Culturally speaking, Half Moon stepped into the spotlight when the blind singing pianist Lance Hayward and his jazz quartet, the house band, recorded an eponymous album "At The Half Moon Hotel" on Chris Blackwell's famous Island Records. It's a slice of pop culture that came full circle with the late Hayward's son, Stuart Hayward, who gave Steuart 10 copies of the hard-to-find album circa 2016.  

Also about that time, Steuart and the board realized the property had gradually gone from a gleaming, pristine 1955 Ford Thunderbird to one in need of reinvention. The board decided to infuse money. It made sense with tourism as the island's No. 1 industry and the fact that Sangster International Airport was a mere 10 minutes away.  

"We had been doing a lot of things old school," Steuart says. "I've been an agent of change. We had invested $85 million plus or minus, without interest carry, into the resort. Over six years we master planned it for the first time in 60 years."

The board agreed that it needed to elevate its standards, or seize upon the Jamaican hospitality that has always been a bedrock of property operations. The addition of Eclipse at Half Moon, designed by the Hart Howerton firm, involved 57 new luxurious rooms and suites, a massive infinity pool, as well as two restaurants and numerous new amenities that embrace Jamaica's history, naturalness and culture. 

It joined the resort's existing Founders Cove and Rose Hall Villas, located at the opposite ends of the property. 

As Eclipse neared completion, the board brought on the highly-regarded Salamander Collection to manage Half Moon. 

"The opening of Eclipse has reestablished Half Moon as one of the finest resorts in the Caribbean, and our goal is always to continue to elevate its status and service" said Sheila Johnson, Founder and CEO of the Salamander Collection.

If anything could be said positively of the COVID-19 pandemic it would be that the brief shutdown allowed the new construction to mature, says Steuart.
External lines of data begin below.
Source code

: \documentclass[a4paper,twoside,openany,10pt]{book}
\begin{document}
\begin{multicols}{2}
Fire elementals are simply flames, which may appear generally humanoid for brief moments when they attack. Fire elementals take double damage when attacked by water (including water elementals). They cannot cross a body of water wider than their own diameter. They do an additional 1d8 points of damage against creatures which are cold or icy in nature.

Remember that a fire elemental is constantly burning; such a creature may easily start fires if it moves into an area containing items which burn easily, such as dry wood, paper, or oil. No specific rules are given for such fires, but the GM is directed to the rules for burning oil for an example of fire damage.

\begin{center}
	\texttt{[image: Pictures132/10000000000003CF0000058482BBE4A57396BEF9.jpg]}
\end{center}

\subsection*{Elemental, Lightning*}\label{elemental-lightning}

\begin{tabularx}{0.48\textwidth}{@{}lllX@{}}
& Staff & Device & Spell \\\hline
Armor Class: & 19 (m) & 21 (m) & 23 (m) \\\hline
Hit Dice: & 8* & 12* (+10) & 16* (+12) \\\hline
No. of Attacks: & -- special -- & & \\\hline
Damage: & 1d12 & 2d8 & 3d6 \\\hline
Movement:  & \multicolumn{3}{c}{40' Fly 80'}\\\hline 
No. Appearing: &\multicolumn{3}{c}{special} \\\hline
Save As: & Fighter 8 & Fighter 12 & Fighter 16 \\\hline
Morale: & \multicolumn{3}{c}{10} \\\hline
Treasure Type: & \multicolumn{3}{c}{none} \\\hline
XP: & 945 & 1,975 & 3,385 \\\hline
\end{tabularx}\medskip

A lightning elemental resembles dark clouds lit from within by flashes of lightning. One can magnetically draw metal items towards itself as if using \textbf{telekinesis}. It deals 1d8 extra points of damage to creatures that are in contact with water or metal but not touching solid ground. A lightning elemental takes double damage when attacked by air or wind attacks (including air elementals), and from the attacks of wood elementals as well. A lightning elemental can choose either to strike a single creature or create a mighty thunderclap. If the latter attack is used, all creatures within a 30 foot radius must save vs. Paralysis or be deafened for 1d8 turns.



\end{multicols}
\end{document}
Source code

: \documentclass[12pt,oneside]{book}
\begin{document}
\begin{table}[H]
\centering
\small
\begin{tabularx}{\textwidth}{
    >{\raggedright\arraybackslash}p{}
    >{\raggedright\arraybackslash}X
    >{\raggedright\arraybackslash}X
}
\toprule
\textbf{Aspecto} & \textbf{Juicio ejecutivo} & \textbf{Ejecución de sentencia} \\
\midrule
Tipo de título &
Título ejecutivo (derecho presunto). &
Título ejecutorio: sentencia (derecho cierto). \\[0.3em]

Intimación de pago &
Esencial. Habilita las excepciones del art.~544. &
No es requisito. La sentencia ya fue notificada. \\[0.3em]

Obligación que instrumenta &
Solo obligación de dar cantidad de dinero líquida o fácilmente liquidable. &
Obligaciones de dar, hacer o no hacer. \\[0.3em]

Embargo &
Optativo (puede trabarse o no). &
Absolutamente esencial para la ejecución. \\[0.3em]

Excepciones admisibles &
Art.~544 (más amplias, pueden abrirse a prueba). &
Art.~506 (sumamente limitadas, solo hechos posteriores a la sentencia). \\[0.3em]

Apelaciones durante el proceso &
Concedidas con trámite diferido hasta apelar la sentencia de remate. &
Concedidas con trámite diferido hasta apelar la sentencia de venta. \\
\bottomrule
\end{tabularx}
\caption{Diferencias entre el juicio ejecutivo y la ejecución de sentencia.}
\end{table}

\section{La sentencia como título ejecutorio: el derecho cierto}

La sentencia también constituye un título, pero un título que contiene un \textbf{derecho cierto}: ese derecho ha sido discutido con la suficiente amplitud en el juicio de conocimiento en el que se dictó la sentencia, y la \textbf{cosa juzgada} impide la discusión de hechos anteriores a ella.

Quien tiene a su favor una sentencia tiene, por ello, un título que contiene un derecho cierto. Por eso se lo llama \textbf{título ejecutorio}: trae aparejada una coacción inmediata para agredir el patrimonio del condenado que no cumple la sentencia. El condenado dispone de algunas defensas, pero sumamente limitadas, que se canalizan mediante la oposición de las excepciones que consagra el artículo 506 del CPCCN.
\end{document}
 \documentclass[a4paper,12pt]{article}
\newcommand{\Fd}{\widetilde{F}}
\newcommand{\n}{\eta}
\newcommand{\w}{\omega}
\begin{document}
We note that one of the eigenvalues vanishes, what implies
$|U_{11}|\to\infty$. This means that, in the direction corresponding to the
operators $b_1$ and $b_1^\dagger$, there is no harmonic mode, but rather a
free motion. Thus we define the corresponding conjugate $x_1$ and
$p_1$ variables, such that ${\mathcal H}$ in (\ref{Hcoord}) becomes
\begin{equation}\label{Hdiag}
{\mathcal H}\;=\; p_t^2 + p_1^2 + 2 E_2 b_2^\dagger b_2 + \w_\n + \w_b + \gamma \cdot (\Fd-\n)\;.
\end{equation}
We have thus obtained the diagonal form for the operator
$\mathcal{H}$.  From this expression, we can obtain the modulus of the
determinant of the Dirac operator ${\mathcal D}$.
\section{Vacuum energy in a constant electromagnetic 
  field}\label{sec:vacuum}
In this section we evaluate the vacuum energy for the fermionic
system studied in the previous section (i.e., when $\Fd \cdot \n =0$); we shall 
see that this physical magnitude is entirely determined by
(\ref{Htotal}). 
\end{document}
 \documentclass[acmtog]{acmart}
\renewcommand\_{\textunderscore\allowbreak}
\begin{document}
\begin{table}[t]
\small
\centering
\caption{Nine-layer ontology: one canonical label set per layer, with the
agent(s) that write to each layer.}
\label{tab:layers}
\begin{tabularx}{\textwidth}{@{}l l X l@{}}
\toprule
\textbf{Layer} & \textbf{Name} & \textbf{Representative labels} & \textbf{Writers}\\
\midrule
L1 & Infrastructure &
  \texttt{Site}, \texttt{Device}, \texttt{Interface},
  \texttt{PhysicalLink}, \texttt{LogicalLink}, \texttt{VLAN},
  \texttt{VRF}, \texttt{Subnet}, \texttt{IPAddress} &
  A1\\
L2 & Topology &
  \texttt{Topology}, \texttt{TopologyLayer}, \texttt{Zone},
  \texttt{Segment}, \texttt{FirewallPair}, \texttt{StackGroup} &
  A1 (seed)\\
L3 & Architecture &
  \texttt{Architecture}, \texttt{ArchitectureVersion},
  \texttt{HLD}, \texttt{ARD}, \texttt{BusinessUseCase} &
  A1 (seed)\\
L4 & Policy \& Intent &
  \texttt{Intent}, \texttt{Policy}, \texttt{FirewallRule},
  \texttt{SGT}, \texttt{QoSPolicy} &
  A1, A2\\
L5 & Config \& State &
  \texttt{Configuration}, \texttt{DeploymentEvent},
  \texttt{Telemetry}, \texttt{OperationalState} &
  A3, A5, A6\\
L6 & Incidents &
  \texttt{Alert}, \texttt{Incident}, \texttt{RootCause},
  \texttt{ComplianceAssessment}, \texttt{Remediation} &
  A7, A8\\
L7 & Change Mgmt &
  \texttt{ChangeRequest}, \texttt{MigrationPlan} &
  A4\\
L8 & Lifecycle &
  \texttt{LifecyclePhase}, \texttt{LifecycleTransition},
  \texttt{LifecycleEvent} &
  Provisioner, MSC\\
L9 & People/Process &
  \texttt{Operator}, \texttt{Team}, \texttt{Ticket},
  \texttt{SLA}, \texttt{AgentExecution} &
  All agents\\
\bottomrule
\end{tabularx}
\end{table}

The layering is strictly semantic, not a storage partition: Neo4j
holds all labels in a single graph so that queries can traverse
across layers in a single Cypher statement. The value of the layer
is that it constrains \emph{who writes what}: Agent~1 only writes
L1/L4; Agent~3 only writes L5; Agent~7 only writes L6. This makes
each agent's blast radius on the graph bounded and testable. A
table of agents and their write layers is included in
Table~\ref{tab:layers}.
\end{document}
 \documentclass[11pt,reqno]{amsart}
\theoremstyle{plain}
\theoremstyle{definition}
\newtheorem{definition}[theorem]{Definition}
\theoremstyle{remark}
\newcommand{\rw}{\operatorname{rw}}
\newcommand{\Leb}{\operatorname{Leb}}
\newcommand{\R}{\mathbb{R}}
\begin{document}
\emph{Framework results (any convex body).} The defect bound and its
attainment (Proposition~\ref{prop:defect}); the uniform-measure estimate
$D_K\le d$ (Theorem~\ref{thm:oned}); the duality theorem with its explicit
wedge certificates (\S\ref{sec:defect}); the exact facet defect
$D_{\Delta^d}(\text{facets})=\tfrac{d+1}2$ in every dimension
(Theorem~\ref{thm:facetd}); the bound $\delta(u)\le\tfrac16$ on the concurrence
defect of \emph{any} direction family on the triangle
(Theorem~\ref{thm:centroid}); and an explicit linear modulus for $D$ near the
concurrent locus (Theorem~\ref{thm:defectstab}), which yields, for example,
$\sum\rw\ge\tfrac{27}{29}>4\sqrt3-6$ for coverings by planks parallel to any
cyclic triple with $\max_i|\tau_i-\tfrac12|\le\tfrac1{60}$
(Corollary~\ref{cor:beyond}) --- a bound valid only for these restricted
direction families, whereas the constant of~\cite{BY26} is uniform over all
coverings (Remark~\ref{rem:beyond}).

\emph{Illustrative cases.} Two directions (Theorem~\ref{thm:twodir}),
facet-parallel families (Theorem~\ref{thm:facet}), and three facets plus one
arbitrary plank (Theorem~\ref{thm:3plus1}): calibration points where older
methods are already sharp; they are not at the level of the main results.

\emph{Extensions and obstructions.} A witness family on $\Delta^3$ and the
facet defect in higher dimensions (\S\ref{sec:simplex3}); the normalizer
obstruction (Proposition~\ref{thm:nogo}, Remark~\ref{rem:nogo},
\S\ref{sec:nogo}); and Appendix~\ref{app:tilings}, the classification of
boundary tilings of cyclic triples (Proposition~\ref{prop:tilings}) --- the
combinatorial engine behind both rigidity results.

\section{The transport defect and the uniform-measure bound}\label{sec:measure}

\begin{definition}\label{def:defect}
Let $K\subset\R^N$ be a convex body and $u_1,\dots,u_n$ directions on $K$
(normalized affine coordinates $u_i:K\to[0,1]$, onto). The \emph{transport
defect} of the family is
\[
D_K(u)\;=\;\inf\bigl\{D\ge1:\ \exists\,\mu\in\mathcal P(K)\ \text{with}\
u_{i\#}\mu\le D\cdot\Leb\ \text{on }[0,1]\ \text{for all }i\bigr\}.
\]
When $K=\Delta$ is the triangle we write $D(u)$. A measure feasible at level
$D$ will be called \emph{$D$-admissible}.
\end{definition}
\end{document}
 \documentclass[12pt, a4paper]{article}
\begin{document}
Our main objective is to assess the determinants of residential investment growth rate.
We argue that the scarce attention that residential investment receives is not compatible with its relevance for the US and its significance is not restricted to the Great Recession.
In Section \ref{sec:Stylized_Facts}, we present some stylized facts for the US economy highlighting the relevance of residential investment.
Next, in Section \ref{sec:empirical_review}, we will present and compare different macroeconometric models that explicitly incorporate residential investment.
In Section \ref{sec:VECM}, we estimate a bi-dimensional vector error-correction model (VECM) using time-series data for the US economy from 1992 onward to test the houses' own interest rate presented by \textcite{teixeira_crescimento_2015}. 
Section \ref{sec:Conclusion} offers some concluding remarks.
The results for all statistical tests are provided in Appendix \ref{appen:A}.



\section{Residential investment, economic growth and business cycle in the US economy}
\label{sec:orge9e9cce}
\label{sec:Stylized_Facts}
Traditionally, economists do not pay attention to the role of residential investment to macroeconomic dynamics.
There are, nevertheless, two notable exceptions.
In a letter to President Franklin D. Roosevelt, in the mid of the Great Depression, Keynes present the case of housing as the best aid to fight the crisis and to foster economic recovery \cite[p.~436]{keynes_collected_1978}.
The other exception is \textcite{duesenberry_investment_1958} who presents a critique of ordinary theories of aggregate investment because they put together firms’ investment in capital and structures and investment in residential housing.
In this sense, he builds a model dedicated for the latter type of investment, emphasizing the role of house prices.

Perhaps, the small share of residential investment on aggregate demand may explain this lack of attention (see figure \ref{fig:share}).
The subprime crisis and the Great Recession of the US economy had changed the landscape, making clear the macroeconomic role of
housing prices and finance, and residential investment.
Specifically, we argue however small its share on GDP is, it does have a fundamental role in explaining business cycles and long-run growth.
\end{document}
Just after a soft launch celebration around Valentine's Day in 2020, COVID-19 hit and the country’s borders closed leading to staff furloughs.

Steuart visited the property in late September that year, calling it an eerie experience. No one was on the grounds except for a couple of landscapers. Steuart stopped them as they went about their work, asking them how they were. 

"They said they felt blessed," Steuart says. "I go, 'How so? It's a terrible time.' They said, 'We know you haven't been making money, business isn't there, but you hired us back and you didn't have to do that.'"

It dawned on Steuart how much a family business touches society, extending through generations. It's made him steadfast in protecting the culture while serving as an archivist. 

"The analogy I make when we were building this new central area, what we call Eclipse, is at one end you look south and see this steadfast, resolute and largely unspoiled green hills behind you, beckoning what is behind that? The country. It's a beautiful, beautiful land.

"Meanwhile, out of the front door looking north is this mysticism and ever-changing dynamism of the colors of the water, and here we are in this nexus between these two worlds. It's sort of the metaphor for what we do as a hotel. We're in the memory-making business, creating stories."